Google adds major libraries to its database

NY Times article [nytimes.com]

Google, the operator of the world's most popular Internet search service, plans to announce an agreement Tuesday with some of the nation's leading research libraries and Oxford University to begin converting their holdings into digital files that would be freely searchable over the Web.
It may be only a step on a long road toward the long-predicted global virtual library. But the collaboration of Google and research institutions that also include Harvard, the University of Michigan, Stanford and the New York Public Library is a major stride in an ambitious Internet effort by various parties. The goal is to expand the Web beyond its current valuable, if eclectic, body of material and create a digital card catalog and searchable library for the world's books, scholarly papers and special collections.

Particularly after the Google Scholar announcement, I think it's another significant step forward.

[edited by: vitaplease at 9:12 am (utc) on Dec. 14, 2004]
[edit reason] link to original article [/edit]

Mr Bo Jangles

10:25 pm on Dec 14, 2004 (gmt 0)

Gee I find this fascinating - the enormity of it all:
from the Christian Science Monitor "132 miles of books" in one library alone!...

And it will be years before the project is complete. At Michigan, for example, the library stacks contain about some 132 miles of books. Google hopes to get the digitization job at UM done in six years, according to John Wilkin, Michigan associate university librarian. "We feel this is part of the mission of a great public university - reaching out to the public with the resources that we have," he says.
Google has a self-interest in the project too, of course. These new library holdings could be a signature resource for a search firm facing increasing competition from rivals Yahoo and Microsoft's MSN.
Google executives declined to comment on exactly how they would go about transferring printed pages into the digital realm. But librarians say that the job surely won't be easy. Many institutions have been trying to do just that for years and have proceeded at the pace of a seventh grader plowing through Tolstoy's "War and Peace."
The University of Virginia, for instance, used foundation funding to digitize 800 volumes of early American fiction. It took them 10 years. "These are waters that libraries have been trying to navigate for years," says Mr. Gibson of Virginia.

Clark

10:26 pm on Dec 14, 2004 (gmt 0)

Amazon apparently sent copipes of the books to India and used cheap labor to digitize

BReflection

10:54 pm on Dec 14, 2004 (gmt 0)

Amazon apparently sent copipes of the books to India and used cheap labor to digitize

Just curious, but do you have a citation for that?

Clark

11:39 pm on Dec 14, 2004 (gmt 0)

I don't. Read a long article about Amazon's book scanning campaign. And remembered that it was outsourced to India.

skipfactor

11:57 pm on Dec 14, 2004 (gmt 0)

>>This is a sizable commitment of time and effort

Nice 2-minute piece on the CBS Evening News.
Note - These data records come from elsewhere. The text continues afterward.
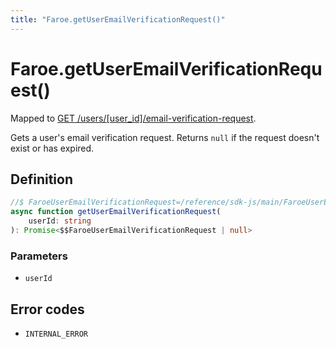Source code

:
 ```yaml
---
title: "Faroe.getUserEmailVerificationRequest()"
---
```


# Faroe.getUserEmailVerificationRequest()

Mapped to [GET /users/\[user_id\]/email-verification-request](/reference/rest/endpoints/get_users_userid_email-verification-request).

Gets a user's email verification request. Returns `null` if the request doesn't exist or has expired.

## Definition

```ts
//$ FaroeUserEmailVerificationRequest=/reference/sdk-js/main/FaroeUserEmailVerificationRequest
async function getUserEmailVerificationRequest(
    userId: string
): Promise<$$FaroeUserEmailVerificationRequest | null>
```

### Parameters

- `userId`

## Error codes

- `INTERNAL_ERROR`
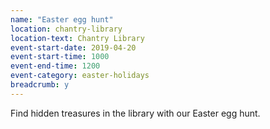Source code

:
```yaml
---
name: "Easter egg hunt"
location: chantry-library
location-text: Chantry Library
event-start-date: 2019-04-20
event-start-time: 1000
event-end-time: 1200
event-category: easter-holidays
breadcrumb: y
---
```


Find hidden treasures in the library with our Easter egg hunt.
They report 10 years, $150 million, and ended with something like, "the largest change in the library system for the next 500 years...".

ControlEngineer

1:31 am on Dec 15, 2004 (gmt 0)

How much do you want to bet that, in less than a couple of years, these library results will take up the first 1-3 SERPs for every major keyphrase.

Who owns the copyright of those books? the universities? Google? I think not. There must be millions of writers who are not happy about publishing their work for free without asking them.

All of the books that Google is scanning will be those in the public domain. In other words, old.

Very much, perhaps most, of the information in the library (and on the web) that people need and use will not be included in the Google plan. Literature, art, and historical works will be, and Google could be providing significant competition for sites in those fields. However, for most sites this plan will not have any effect.

In general, I think that it is a good thing.

7_Driver

3:34 am on Dec 15, 2004 (gmt 0)

This has to be a good thing for mankind. More content in the Google index will make things a little tougher for SEOs - but in the great scheme of things I guess that's a price worth paying :-)

One aspect that I haven't seen commented on yet is this: Google are creating a backup of some of the world's great libraries. Afterwards, a fire at one of these libraries (while still a disaster) - would be a much smaller loss to mankind.

With that in mind, it's surprising that some of the libraries have only agreed to a relatively small number of books being digitised initially.

Hopefully that's just a toe-dipping exercise, and success will encourage fuller participation.

Oh yes - and another big "Thank you" to Google. Nice to see the private sector doing something you might think governments should have done years ago...

httpwebwitch

4:15 am on Dec 15, 2004 (gmt 0)

we who benefit from web-based advertising might want to get some books into those libraries, pronto. :)

Personally, I'm thrilled that I'll be able to study from those libraries without leaving home! This is amazing news. But I wonder, is G going to give us a few months for free, then begin charging a per-page fee?

And how will they handle the sticky issue of copyright law?

europeforvisitors

5:51 am on Dec 15, 2004 (gmt 0)

How much do you want to bet that, in less than a couple of years, these library results will take up the first 1-3 SERPs for every major keyphrase.

Somehow I don't think the works of Chaucer, early American fiction, or scientific treatises from the Victorian era will clutter up the SERPs for keyphrases like "debt consolidation," "Viagra," or "London hotels." :-)

dmedia

7:59 am on Dec 15, 2004 (gmt 0)

Here's another interesting "possibility"

Remember micropayments? - Neither do I :)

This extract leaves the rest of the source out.